▶ [Work request] Output all the records word for word. Drop the pictures.

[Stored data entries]

- - - -

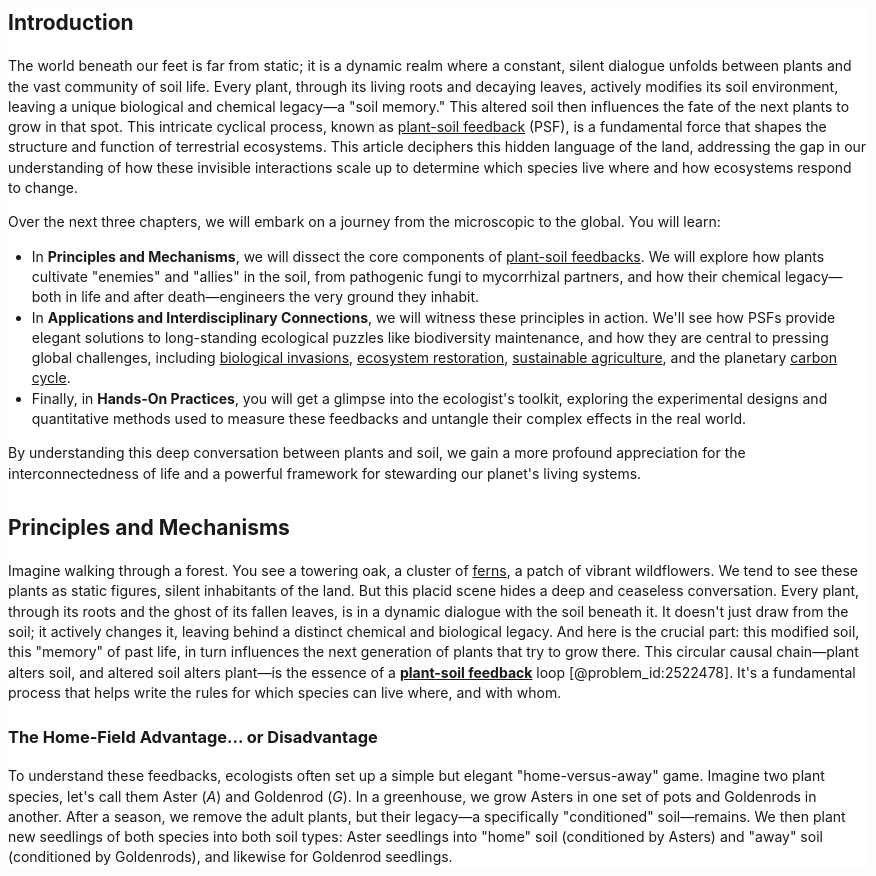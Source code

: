 ## Introduction
The world beneath our feet is far from static; it is a dynamic realm where a constant, silent dialogue unfolds between plants and the vast community of soil life. Every plant, through its living roots and decaying leaves, actively modifies its soil environment, leaving a unique biological and chemical legacy—a "soil memory." This altered soil then influences the fate of the next plants to grow in that spot. This intricate cyclical process, known as [plant-soil feedback](@article_id:152338) (PSF), is a fundamental force that shapes the structure and function of terrestrial ecosystems. This article deciphers this hidden language of the land, addressing the gap in our understanding of how these invisible interactions scale up to determine which species live where and how ecosystems respond to change.

Over the next three chapters, we will embark on a journey from the microscopic to the global. You will learn:

-   In **Principles and Mechanisms**, we will dissect the core components of [plant-soil feedbacks](@article_id:191236). We will explore how plants cultivate "enemies" and "allies" in the soil, from pathogenic fungi to mycorrhizal partners, and how their chemical legacy—both in life and after death—engineers the very ground they inhabit.
-   In **Applications and Interdisciplinary Connections**, we will witness these principles in action. We'll see how PSFs provide elegant solutions to long-standing ecological puzzles like biodiversity maintenance, and how they are central to pressing global challenges, including [biological invasions](@article_id:182340), [ecosystem restoration](@article_id:140967), [sustainable agriculture](@article_id:146344), and the planetary [carbon cycle](@article_id:140661).
-   Finally, in **Hands-On Practices**, you will get a glimpse into the ecologist's toolkit, exploring the experimental designs and quantitative methods used to measure these feedbacks and untangle their complex effects in the real world.

By understanding this deep conversation between plants and soil, we gain a more profound appreciation for the interconnectedness of life and a powerful framework for stewarding our planet's living systems.

## Principles and Mechanisms

Imagine walking through a forest. You see a towering oak, a cluster of [ferns](@article_id:268247), a patch of vibrant wildflowers. We tend to see these plants as static figures, silent inhabitants of the land. But this placid scene hides a deep and ceaseless conversation. Every plant, through its roots and the ghost of its fallen leaves, is in a dynamic dialogue with the soil beneath it. It doesn't just draw from the soil; it actively changes it, leaving behind a distinct chemical and biological legacy. And here is the crucial part: this modified soil, this "memory" of past life, in turn influences the next generation of plants that try to grow there. This circular causal chain—plant alters soil, and altered soil alters plant—is the essence of a **[plant-soil feedback](@article_id:152338)** loop [@problem_id:2522478]. It's a fundamental process that helps write the rules for which species can live where, and with whom.

### The Home-Field Advantage... or Disadvantage

To understand these feedbacks, ecologists often set up a simple but elegant "home-versus-away" game. Imagine two plant species, let's call them Aster ($A$) and Goldenrod ($G$). In a greenhouse, we grow Asters in one set of pots and Goldenrods in another. After a season, we remove the adult plants, but their legacy—a specifically "conditioned" soil—remains. We then plant new seedlings of both species into both soil types: Aster seedlings into "home" soil (conditioned by Asters) and "away" soil (conditioned by Goldenrods), and likewise for Goldenrod seedlings.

- - - -

▶ [Response area]
Source code

: ## Introduction
The world beneath our feet is far from static; it is a dynamic realm where a constant, silent dialogue unfolds between plants and the vast community of soil life. Every plant, through its living roots and decaying leaves, actively modifies its soil environment, leaving a unique biological and chemical legacy—a "soil memory." This altered soil then influences the fate of the next plants to grow in that spot. This intricate cyclical process, known as [plant-soil feedback](@article_id:152338) (PSF), is a fundamental force that shapes the structure and function of terrestrial ecosystems. This article deciphers this hidden language of the land, addressing the gap in our understanding of how these invisible interactions scale up to determine which species live where and how ecosystems respond to change.

Over the next three chapters, we will embark on a journey from the microscopic to the global. You will learn:

-   In **Principles and Mechanisms**, we will dissect the core components of [plant-soil feedbacks](@article_id:191236). We will explore how plants cultivate "enemies" and "allies" in the soil, from pathogenic fungi to mycorrhizal partners, and how their chemical legacy—both in life and after death—engineers the very ground they inhabit.
-   In **Applications and Interdisciplinary Connections**, we will witness these principles in action. We'll see how PSFs provide elegant solutions to long-standing ecological puzzles like biodiversity maintenance, and how they are central to pressing global challenges, including [biological invasions](@article_id:182340), [ecosystem restoration](@article_id:140967), [sustainable agriculture](@article_id:146344), and the planetary [carbon cycle](@article_id:140661).
-   Finally, in **Hands-On Practices**, you will get a glimpse into the ecologist's toolkit, exploring the experimental designs and quantitative methods used to measure these feedbacks and untangle their complex effects in the real world.

By understanding this deep conversation between plants and soil, we gain a more profound appreciation for the interconnectedness of life and a powerful framework for stewarding our planet's living systems.

## Principles and Mechanisms

Imagine walking through a forest. You see a towering oak, a cluster of [ferns](@article_id:268247), a patch of vibrant wildflowers. We tend to see these plants as static figures, silent inhabitants of the land. But this placid scene hides a deep and ceaseless conversation. Every plant, through its roots and the ghost of its fallen leaves, is in a dynamic dialogue with the soil beneath it. It doesn't just draw from the soil; it actively changes it, leaving behind a distinct chemical and biological legacy. And here is the crucial part: this modified soil, this "memory" of past life, in turn influences the next generation of plants that try to grow there. This circular causal chain—plant alters soil, and altered soil alters plant—is the essence of a **[plant-soil feedback](@article_id:152338)** loop [@problem_id:2522478]. It's a fundamental process that helps write the rules for which species can live where, and with whom.

### The Home-Field Advantage... or Disadvantage

To understand these feedbacks, ecologists often set up a simple but elegant "home-versus-away" game. Imagine two plant species, let's call them Aster ($A$) and Goldenrod ($G$). In a greenhouse, we grow Asters in one set of pots and Goldenrods in another. After a season, we remove the adult plants, but their legacy—a specifically "conditioned" soil—remains. We then plant new seedlings of both species into both soil types: Aster seedlings into "home" soil (conditioned by Asters) and "away" soil (conditioned by Goldenrods), and likewise for Goldenrod seedlings.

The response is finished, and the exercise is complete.